Curious about the Christian perspective on God but can’t seem to drag yourself to a dry, long-winded church service? Don’t think you can make it through a weighty theology book? Christian George’s Godology might be just the introduction to this complex subject matter you are looking for.
Targeting primarily the Gen X and Millennium Generation crowds, the author uses current trends in pop culture and creative, informal language to hold the attention of even the most impatient readers. Traditional Christian themes and teachings are slipped in to the reader’s consciousness in an effortless and painless fashion while still resulting in the same level of thought-provocation found in an intense sermon.
Godology seeks to spark interest in a population of Americans that author Christian George fears have become complacent or accustomed to merely surface-skimming their way through their faith. George challenges all to dig deeper, build a personal relationship with God, and live their lives with God on a daily basis. While God is undoubtedly a complicated and mysterious presence (incapable of being entirely defined by a single book), Godology attempts to highlight some of the special characteristics and soul-fulfilling lessons God has to offer if one practices a disciplined faith and is willing to grow and learn. Each chapter “explores a facet of God, a spiritual discipline, and a practical expression of that truth” in a cut-to-the-chase, contemporary kind of way. Using the language and idioms of a younger generation, George covers topics such as prayer, obedience, meditation, and fasting in a way that makes these concepts accessible and relevant to a subset of the population raised on MTV, TMZ, 3G, and HTTP.
Additionally, Godology suggests ways to connect with God that might strike certain individuals as fresh ideas, perhaps those who aren’t regular connoisseurs of religion or those who aren’t Biblical history buffs. The author describes the ways in which art, journaling, and labyrinth-walking can bring one closer to God and enrich the soul. Godology explains how we have become so accustomed to the digital world and online communications that it “can numb and distance us from what our souls where created to experience.” There is art all around us, George says - in the landscape of the outdoors, in fine art or crafts, in the written word. He inspires readers to take a break from the digital world and appreciate the beauty of the physical world around them.

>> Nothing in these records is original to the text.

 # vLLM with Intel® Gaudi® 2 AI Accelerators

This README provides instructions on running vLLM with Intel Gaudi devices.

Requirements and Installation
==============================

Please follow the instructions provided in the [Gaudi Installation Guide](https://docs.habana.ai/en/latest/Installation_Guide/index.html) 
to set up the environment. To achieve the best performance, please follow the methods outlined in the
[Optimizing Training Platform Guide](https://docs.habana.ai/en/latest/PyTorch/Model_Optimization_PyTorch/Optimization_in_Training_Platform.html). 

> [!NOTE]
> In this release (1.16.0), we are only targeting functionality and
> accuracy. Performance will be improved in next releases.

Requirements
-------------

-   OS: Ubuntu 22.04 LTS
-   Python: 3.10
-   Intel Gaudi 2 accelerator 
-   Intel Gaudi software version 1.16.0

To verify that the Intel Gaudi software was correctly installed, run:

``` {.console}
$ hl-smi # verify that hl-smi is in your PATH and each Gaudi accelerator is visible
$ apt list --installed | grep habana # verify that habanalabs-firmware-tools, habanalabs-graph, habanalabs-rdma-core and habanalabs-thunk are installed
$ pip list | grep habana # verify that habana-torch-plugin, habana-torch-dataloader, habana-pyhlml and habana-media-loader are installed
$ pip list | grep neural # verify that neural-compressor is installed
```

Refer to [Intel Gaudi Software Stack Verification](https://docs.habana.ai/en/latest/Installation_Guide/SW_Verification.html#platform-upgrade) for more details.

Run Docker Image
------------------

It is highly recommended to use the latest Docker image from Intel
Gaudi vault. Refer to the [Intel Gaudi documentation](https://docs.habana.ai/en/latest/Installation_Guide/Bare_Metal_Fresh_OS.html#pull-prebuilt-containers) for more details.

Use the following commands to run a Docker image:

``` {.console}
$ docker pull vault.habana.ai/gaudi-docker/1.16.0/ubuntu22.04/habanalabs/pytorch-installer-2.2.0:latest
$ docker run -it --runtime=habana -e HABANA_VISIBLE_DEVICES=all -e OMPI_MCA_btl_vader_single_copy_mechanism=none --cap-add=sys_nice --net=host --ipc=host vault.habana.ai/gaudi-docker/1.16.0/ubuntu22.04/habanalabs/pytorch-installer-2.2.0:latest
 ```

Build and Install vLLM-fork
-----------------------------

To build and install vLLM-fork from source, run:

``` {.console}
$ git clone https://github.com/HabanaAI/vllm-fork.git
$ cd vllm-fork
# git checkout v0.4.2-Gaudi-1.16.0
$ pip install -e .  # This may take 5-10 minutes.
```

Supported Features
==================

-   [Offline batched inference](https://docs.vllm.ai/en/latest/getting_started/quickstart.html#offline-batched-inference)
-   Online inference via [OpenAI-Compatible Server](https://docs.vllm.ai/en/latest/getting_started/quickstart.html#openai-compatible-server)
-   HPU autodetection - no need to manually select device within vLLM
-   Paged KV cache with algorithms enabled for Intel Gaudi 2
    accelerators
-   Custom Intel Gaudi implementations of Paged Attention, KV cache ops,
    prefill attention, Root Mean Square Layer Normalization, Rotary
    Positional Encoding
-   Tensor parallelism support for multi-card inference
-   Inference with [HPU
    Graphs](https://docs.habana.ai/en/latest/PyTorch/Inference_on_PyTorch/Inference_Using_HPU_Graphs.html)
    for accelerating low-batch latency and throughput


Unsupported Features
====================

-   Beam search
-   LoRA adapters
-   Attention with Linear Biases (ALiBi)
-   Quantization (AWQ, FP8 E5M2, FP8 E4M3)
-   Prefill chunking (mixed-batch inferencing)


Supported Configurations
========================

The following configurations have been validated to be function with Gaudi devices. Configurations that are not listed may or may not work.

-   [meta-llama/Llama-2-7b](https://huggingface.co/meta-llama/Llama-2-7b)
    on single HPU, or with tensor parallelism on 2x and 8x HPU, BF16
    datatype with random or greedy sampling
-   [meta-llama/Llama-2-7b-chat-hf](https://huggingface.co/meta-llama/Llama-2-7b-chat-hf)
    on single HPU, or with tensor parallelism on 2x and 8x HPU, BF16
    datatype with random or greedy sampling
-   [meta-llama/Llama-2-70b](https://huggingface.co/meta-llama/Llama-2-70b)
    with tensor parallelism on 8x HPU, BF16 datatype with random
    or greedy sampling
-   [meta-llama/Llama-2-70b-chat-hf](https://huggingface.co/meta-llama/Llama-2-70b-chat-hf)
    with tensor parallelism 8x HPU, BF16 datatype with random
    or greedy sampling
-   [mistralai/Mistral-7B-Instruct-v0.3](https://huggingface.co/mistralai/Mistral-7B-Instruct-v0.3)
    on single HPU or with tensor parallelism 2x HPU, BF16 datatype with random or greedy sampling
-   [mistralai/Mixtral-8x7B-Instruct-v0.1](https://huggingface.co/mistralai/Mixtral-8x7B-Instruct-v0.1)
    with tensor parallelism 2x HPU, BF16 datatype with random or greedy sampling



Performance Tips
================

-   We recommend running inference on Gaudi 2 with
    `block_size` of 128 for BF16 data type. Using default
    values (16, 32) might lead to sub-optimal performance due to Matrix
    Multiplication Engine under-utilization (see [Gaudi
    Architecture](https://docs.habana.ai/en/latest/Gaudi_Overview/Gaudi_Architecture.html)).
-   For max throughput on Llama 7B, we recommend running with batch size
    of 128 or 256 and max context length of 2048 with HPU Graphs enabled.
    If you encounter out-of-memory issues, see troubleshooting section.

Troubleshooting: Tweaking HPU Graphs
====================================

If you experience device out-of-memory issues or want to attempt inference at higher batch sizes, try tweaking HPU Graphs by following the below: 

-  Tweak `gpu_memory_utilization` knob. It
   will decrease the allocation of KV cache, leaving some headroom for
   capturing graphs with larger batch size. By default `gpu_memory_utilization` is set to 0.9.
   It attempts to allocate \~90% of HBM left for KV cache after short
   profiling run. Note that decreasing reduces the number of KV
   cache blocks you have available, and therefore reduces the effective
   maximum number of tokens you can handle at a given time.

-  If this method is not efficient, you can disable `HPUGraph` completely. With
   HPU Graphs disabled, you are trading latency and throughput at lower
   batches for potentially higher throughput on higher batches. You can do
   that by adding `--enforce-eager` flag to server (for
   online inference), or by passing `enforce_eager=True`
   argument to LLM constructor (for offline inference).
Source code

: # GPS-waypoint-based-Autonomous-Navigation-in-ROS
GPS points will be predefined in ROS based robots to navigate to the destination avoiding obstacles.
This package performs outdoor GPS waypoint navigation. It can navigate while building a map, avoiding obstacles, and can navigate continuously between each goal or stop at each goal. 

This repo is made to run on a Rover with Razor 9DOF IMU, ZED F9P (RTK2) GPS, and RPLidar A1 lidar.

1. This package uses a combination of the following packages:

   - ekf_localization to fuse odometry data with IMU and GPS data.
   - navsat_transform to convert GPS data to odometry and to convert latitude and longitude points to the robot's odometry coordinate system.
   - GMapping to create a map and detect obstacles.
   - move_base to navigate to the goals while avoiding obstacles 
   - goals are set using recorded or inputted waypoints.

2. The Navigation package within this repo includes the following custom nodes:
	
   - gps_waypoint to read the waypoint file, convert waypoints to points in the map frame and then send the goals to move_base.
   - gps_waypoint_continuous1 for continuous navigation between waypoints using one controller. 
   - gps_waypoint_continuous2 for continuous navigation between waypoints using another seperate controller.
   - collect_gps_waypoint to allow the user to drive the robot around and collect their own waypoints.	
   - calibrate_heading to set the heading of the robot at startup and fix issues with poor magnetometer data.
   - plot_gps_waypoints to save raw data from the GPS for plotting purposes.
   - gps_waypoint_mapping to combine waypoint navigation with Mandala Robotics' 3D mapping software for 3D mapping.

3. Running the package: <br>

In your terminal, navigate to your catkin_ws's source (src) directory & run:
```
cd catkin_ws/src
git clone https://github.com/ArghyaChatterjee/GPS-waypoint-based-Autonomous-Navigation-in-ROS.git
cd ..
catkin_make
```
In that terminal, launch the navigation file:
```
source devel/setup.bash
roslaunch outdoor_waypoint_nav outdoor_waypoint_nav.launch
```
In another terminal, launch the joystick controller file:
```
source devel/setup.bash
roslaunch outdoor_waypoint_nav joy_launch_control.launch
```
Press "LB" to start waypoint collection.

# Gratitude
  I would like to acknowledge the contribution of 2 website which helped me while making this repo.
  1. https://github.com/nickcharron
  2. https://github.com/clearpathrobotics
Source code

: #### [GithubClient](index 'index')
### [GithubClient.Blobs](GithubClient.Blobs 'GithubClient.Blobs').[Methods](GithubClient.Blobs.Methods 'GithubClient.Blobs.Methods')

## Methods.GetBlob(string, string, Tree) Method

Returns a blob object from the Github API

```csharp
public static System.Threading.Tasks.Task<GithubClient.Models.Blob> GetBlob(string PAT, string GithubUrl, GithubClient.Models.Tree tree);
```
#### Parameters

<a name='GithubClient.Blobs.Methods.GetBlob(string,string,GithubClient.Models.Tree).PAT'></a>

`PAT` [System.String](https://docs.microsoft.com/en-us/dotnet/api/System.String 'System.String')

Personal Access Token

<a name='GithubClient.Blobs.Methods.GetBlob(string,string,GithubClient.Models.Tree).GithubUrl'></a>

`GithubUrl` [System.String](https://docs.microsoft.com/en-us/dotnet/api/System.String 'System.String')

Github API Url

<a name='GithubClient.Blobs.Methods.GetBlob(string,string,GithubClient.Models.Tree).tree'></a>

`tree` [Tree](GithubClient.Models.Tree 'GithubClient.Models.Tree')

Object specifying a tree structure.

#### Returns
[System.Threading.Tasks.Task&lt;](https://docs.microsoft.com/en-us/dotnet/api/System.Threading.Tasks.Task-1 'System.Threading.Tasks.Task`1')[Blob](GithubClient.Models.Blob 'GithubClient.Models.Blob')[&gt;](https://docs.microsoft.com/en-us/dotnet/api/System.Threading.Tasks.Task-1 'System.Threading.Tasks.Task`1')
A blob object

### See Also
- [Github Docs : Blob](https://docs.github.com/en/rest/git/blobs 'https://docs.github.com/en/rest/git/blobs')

Godology describes labyrinth-walking as “remarkable therapeutic” and explains how it can offer a vehicle for meditation, “spiritual focus”, confession, prayer, and “fellowship with God.” If you don’t have a labyrinth nearby, George suggests you make your own. No need to be fancy: “buy a circular rug to walk around”, “sketch a pattern in the sand” at the beach, or make one out of bricks or stones in your yard or the forest.
While Godology’s playful verbiage is directed toward the younger generation, the overall message and concepts are applicable to those of any age. At times, the pop culture references or attempts to be “current” can be a bit overkill and might seems contrived, but in general, the anecdotal additions make a heavy subject matter entertaining and intriguing. If you are looking for a general discussion of the concept of God from a variety of religious standpoints, you won’t find it in this book.
Those not of the Christian faith may take offense to some specific declarations or ideas throughout the books but can alternately gain enrichment by understanding the views of others and applying concepts of soul fulfillment more generally. While the overall message of this book is not lost on those new to Christianity, some seemingly vague references to Biblical scripture and stories might leave the novice Christian feeling like they are missing a piece of the puzzle. However, such sections are few and far between and do add to the sense the author is well-schooled in that about which he writes, further tempting readers to research religion and God on their own as a result.
As a whole, Godology succeeds in delivering a message with such enthusiasm and passion on the part of the author that it ignites that same excitement in the reader, holding interest from beginning to end and provoking meaningful contemplation about God long after the book is finished.